Apple’s shares, which have been climbing to record highs recently, dropped 6.5%, or $27.43, to $394.81 in after-hours trading Tuesday following the results.

Mr. Cook, speaking on a conference call, said iPhone sales slowed toward the end of the quarter amid speculation over the debut of a new model. Mr. Cook was optimistic about the new iPhone 4S, which Apple began selling on Friday after the quarter closed.

We are “very confident that we will set an all-time record in the December quarter for iPhone sales,” he said.

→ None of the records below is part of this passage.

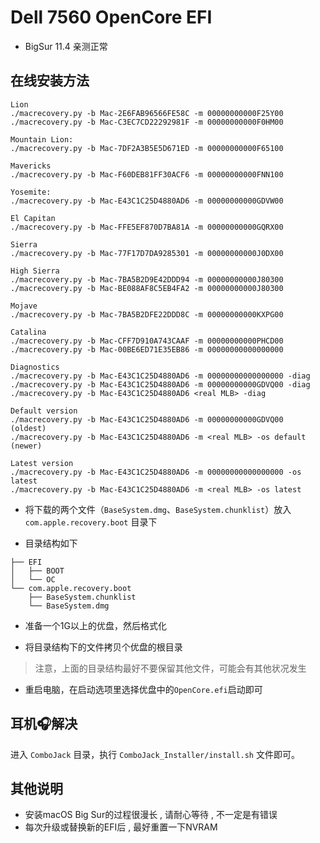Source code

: # Dell 7560 OpenCore EFI


- BigSur 11.4 亲测正常

## 在线安装方法

```shell
Lion
./macrecovery.py -b Mac-2E6FAB96566FE58C -m 00000000000F25Y00
./macrecovery.py -b Mac-C3EC7CD22292981F -m 00000000000F0HM00

Mountain Lion:
./macrecovery.py -b Mac-7DF2A3B5E5D671ED -m 00000000000F65100

Mavericks
./macrecovery.py -b Mac-F60DEB81FF30ACF6 -m 00000000000FNN100

Yosemite:
./macrecovery.py -b Mac-E43C1C25D4880AD6 -m 00000000000GDVW00

El Capitan
./macrecovery.py -b Mac-FFE5EF870D7BA81A -m 00000000000GQRX00

Sierra
./macrecovery.py -b Mac-77F17D7DA9285301 -m 00000000000J0DX00

High Sierra
./macrecovery.py -b Mac-7BA5B2D9E42DDD94 -m 00000000000J80300
./macrecovery.py -b Mac-BE088AF8C5EB4FA2 -m 00000000000J80300

Mojave
./macrecovery.py -b Mac-7BA5B2DFE22DDD8C -m 00000000000KXPG00

Catalina
./macrecovery.py -b Mac-CFF7D910A743CAAF -m 00000000000PHCD00
./macrecovery.py -b Mac-00BE6ED71E35EB86 -m 00000000000000000

Diagnostics
./macrecovery.py -b Mac-E43C1C25D4880AD6 -m 00000000000000000 -diag
./macrecovery.py -b Mac-E43C1C25D4880AD6 -m 00000000000GDVQ00 -diag
./macrecovery.py -b Mac-E43C1C25D4880AD6 <real MLB> -diag

Default version
./macrecovery.py -b Mac-E43C1C25D4880AD6 -m 00000000000GDVQ00       (oldest)
./macrecovery.py -b Mac-E43C1C25D4880AD6 -m <real MLB> -os default  (newer)

Latest version
./macrecovery.py -b Mac-E43C1C25D4880AD6 -m 00000000000000000 -os latest
./macrecovery.py -b Mac-E43C1C25D4880AD6 -m <real MLB> -os latest

```

- 将下载的两个文件（`BaseSystem.dmg`、`BaseSystem.chunklist`）放入 `com.apple.recovery.boot` 目录下

- 目录结构如下

```text
├── EFI
│	├── BOOT
│	└── OC
└── com.apple.recovery.boot
 	├── BaseSystem.chunklist
 	└── BaseSystem.dmg
```

- 准备一个1G以上的优盘，然后格式化

- 将目录结构下的文件拷贝个优盘的根目录

> 注意，上面的目录结构最好不要保留其他文件，可能会有其他状况发生

- 重启电脑，在启动选项里选择优盘中的`OpenCore.efi`启动即可

## 耳机🎧解决

进入 `ComboJack` 目录，执行 `ComboJack_Installer/install.sh` 文件即可。


## 其他说明
- 安装macOS Big Sur的过程很漫长 , 请耐心等待 , 不一定是有错误
- 每次升级或替换新的EFI后 , 最好重置一下NVRAM
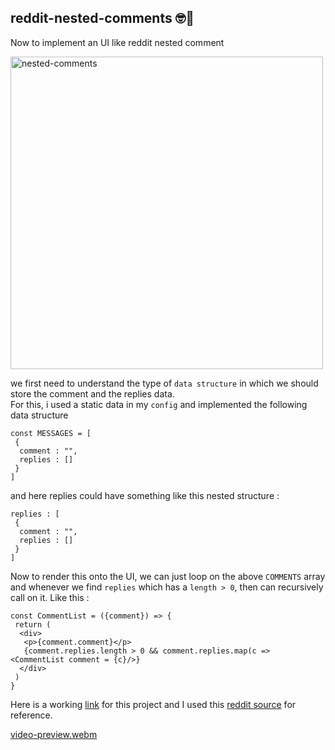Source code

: ## reddit-nested-comments 🤓🤘
Now to implement an UI like reddit nested comment<br/>

<img width="500" alt="nested-comments" src="https://github.com/user-attachments/assets/79beaf02-1cd0-4ce3-a3f6-bfd91ee8cb1f">


we first need to understand the type of `data structure` in which we should store the comment and the replies data.<br/>
For this, i used a static data in my `config` and implemented the following data structure
```
const MESSAGES = [
 {
  comment : "",
  replies : []
 }
]
``` 
and here replies could have something like this nested structure : <br/>
```
replies : [
 {
  comment : "",
  replies : []
 }
]
```
Now to render this onto the UI, we can just loop on the above `COMMENTS` array and whenever we find `replies` which has a `length > 0`, then can recursively call on it. Like this : <br/>
```
const CommentList = ({comment}) => {
 return (
  <div>
   <p>{comment.comment}</p>
   {comment.replies.length > 0 && comment.replies.map(c => <CommentList comment = {c}/>}
  </div>
 )
}
```
Here is a working [link](https://66cd7f3cd1e9df9c72803692--fastidious-gelato-7679e7.netlify.app/) for this project and I used this [reddit source](https://www.reddit.com/r/personalfinanceindia/comments/1f1u8iz/how_people_are_living_in_20k_rupees_a_month/) for reference.

[video-preview.webm](https://github.com/user-attachments/assets/916804a8-2741-4be9-b88d-6052fa3519da)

The results show how important the iPhone franchise has become to the Cupertino, Calif., company, just as competition in the smartphone arena intensifies—and how the unrelenting buzz around the company’s new products can come back to bite it. In recent quarters, the iPhone has contributed more than a third to nearly half of Apple’s revenue, according to analysts, and its business depends on consumers continuing to buy or upgrade to new versions of the more than four-year-old device.

Some analysts said the results shouldn’t be seen as too negative. “We don’t think this is a slowdown in [market] share gains, it’s a pause,” said Brian Marshall, an analyst ISI Group.